Читать онлайн книгу A Pawn in the Playboy's Game - Cathy Williams страница 3
‘And still chasing the same idiots you were chasing when I last saw you? What was the name of that one you dragged up here? Acted as though she didn’t recognise what mud was and refused to go near the garden because it had rained and her high heels couldn’t take the strain.’ Roberto guffawed.
‘Sophia,’ Alessandro said through gritted teeth. This was the first time his father had come right out and voiced his scathing disapproval of the women he had met in the past, girlfriends Alessandro had taken with him because a third party, even an intellectually challenged third party, was worth her weight in gold when it came to smoothing over pregnant pauses.

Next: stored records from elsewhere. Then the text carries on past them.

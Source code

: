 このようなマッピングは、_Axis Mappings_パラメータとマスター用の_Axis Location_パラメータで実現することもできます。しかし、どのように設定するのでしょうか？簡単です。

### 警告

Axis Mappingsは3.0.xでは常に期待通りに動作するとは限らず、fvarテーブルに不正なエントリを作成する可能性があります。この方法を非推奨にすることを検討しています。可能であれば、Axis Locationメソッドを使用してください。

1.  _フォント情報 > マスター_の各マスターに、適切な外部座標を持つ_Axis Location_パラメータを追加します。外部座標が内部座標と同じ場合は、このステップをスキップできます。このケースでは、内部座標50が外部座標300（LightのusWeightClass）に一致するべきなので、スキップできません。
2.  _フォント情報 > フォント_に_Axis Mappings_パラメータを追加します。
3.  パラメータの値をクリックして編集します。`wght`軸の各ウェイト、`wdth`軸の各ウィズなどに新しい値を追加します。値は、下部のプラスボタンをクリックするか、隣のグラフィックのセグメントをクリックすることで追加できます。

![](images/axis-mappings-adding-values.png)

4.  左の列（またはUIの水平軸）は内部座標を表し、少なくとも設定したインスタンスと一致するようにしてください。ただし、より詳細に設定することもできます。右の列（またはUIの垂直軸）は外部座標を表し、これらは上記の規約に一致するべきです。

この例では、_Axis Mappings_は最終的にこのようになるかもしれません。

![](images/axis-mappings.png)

And it had to be said that the women he dated more than made up for their sometimes limited conversation with their looks. He liked them leggy, long-haired, slender and outrageously good-looking. The size of their IQs didn’t really come into it. Just as long as they pleased him, looked good, said yes when he wanted them to say yes and didn’t get attached.
‘Sophia...that’s the one. Nice-looking girl with all that bouncy hair but difficult to have a conversation with. I’m guessing that doesn’t bother you, though. Where is she now?’ He looked around him as though suddenly alert to the possibility that the six-foot-tall brunette might be hiding behind the kitchen door or underneath the counter.

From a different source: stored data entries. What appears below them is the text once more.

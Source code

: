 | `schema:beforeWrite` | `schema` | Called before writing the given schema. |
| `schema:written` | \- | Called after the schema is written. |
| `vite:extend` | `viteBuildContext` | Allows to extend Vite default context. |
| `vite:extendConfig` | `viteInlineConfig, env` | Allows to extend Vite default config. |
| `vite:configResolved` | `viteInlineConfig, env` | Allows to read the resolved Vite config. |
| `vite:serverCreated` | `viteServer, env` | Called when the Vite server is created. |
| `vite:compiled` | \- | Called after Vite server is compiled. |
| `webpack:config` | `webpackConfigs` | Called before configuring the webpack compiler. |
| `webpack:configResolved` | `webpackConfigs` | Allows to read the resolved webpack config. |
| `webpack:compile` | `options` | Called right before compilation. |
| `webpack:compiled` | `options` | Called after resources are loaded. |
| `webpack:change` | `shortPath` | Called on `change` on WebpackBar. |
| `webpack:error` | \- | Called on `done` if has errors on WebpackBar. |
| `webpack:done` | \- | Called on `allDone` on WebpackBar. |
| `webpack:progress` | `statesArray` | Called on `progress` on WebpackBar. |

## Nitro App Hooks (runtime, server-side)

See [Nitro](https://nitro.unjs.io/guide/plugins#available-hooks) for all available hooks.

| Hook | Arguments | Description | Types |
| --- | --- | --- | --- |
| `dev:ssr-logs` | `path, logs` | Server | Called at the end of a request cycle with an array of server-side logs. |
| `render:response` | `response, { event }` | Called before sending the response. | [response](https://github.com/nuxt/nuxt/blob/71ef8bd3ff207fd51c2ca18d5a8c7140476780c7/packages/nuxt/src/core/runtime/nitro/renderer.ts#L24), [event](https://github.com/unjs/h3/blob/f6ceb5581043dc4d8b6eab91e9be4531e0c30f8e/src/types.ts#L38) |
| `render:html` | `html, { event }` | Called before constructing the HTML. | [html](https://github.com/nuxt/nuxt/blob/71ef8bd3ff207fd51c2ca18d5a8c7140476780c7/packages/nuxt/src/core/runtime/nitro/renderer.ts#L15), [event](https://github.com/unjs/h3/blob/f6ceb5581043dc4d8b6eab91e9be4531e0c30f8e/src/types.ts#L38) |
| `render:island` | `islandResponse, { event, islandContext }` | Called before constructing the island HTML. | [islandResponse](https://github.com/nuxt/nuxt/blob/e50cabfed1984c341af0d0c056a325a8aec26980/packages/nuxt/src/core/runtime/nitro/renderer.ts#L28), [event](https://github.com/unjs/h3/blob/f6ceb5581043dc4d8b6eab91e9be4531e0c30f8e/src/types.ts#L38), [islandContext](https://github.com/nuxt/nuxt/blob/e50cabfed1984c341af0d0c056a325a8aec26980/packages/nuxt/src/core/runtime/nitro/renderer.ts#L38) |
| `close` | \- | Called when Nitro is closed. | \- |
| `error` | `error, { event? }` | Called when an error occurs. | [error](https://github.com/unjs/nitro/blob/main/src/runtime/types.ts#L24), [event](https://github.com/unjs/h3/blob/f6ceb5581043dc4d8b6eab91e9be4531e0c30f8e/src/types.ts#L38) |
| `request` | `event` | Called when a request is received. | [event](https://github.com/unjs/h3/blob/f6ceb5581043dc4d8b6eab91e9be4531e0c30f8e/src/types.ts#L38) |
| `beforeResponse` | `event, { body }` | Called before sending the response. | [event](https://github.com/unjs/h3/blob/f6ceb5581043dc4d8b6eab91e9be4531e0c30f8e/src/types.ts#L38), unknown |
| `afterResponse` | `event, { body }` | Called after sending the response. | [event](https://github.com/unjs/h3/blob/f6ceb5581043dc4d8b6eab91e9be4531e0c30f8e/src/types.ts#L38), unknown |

‘It didn’t work out.’ The gloves were certainly off if his father was diving into his personal life. Polite was beginning to look like a cosy walk in the park in comparison. Was this how Roberto intended to retaliate to the winds of change? By getting too close to the bone for comfort?
‘Reason I brought that up...’ Roberto finished his salmon and shoved the plate to one side ‘...is if that’s the kind of people who hang around the rich in that city of yours, then it’s just another reason why I won’t be joining you. So you can start looking for tenants for that apartment you bought.’

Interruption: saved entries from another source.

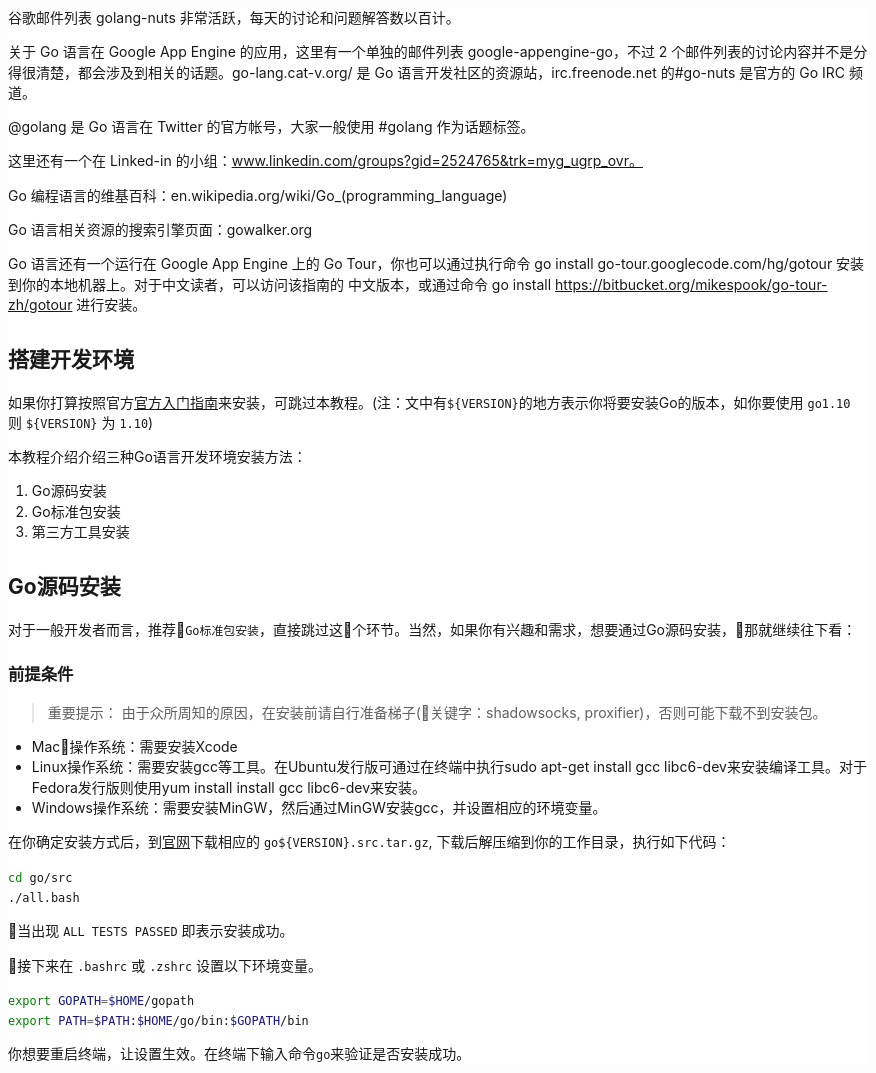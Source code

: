谷歌邮件列表 golang-nuts 非常活跃，每天的讨论和问题解答数以百计。

关于 Go 语言在 Google App Engine 的应用，这里有一个单独的邮件列表 google-appengine-go，不过 2 个邮件列表的讨论内容并不是分得很清楚，都会涉及到相关的话题。go-lang.cat-v.org/ 是 Go 语言开发社区的资源站，irc.freenode.net 的#go-nuts 是官方的 Go IRC 频道。

@golang 是 Go 语言在 Twitter 的官方帐号，大家一般使用 #golang 作为话题标签。

这里还有一个在 Linked-in 的小组：www.linkedin.com/groups?gid=2524765&trk=myg_ugrp_ovr。

Go 编程语言的维基百科：en.wikipedia.org/wiki/Go_(programming_language)

Go 语言相关资源的搜索引擎页面：gowalker.org

Go 语言还有一个运行在 Google App Engine 上的 Go Tour，你也可以通过执行命令 go install go-tour.googlecode.com/hg/gotour 安装到你的本地机器上。对于中文读者，可以访问该指南的 中文版本，或通过命令 go install https://bitbucket.org/mikespook/go-tour-zh/gotour 进行安装。

## 搭建开发环境

如果你打算按照官方[官方入门指南](https://golang.org/doc/install)来安装，可跳过本教程。(注：文中有`${VERSION}`的地方表示你将要安装Go的版本，如你要使用 `go1.10` 则 `${VERSION}` 为 `1.10`)

本教程介绍介绍三种Go语言开发环境安装方法：

1. Go源码安装
2. Go标准包安装
3. 第三方工具安装

## Go源码安装

对于一般开发者而言，推荐`Go标准包安装`，直接跳过这个环节。当然，如果你有兴趣和需求，想要通过Go源码安装，那就继续往下看：

### 前提条件

>重要提示： 由于众所周知的原因，在安装前请自行准备梯子(关键字：shadowsocks, proxifier)，否则可能下载不到安装包。

* Mac操作系统：需要安装Xcode
* Linux操作系统：需要安装gcc等工具。在Ubuntu发行版可通过在终端中执行sudo apt-get install gcc libc6-dev来安装编译工具。对于Fedora发行版则使用yum install install gcc libc6-dev来安装。
* Windows操作系统：需要安装MinGW，然后通过MinGW安装gcc，并设置相应的环境变量。

在你确定安装方式后，到[官网](https://golang.org/dl/)下载相应的 `go${VERSION}.src.tar.gz`, 下载后解压缩到你的工作目录，执行如下代码：

```bash
cd go/src
./all.bash
```

当出现 `ALL TESTS PASSED` 即表示安装成功。

接下来在 `.bashrc` 或 `.zshrc` 设置以下环境变量。

```bash
export GOPATH=$HOME/gopath
export PATH=$PATH:$HOME/go/bin:$GOPATH/bin
```

你想要重启终端，让设置生效。在终端下输入命令`go`来验证是否安装成功。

‘There are lots of different kinds of people in London.’ And who, exactly, were his father’s friends here anyway? He’d met one or two couples, bumped into them while out to dinner locally with his father over the years, but how often did he mix with them?
Like vast swathes of his father’s life, that was just another mystery. For all Alessandro knew, his father could be cooped up in his country estate from dawn till dusk with nothing but the hired help and his plants for company.
He had long trained himself to feel no curiosity. The door had been shut on him a long time ago and it wasn’t going to reopen.
‘And some of them might have more to talk about than the weather, the tidal changes and salmon fishing. On another note, I see Freya is continuing to shine as a cordon bleu chef...’
‘Simple food for a simple man,’ Roberto returned coldly. ‘If I wanted anything fancier, I would have employed one of those TV chef types who have fish restaurants in Devon and use ingredients nobody’s ever heard of.’
For the first time in living memory, Alessandro felt his lips twitch with amusement at his father’s asperity.
But then he reminded himself that humour wasn’t behind this conversation. These were all little warning jabs before the real battle began in the morning.
He stood up, irritated that on a Friday evening there was no one around to at least clear the table. Alessandro didn’t have anyone working for him, aside from a cleaner three times a week and his driver, but if he had he would have damned well made sure that they were available to work when he needed them, instead of skipping off to give their dog cuddles and cough syrup.
‘I have some work to get through by ten tonight.’ He looked at his watch and then at his father, who had not moved a muscle to stand up.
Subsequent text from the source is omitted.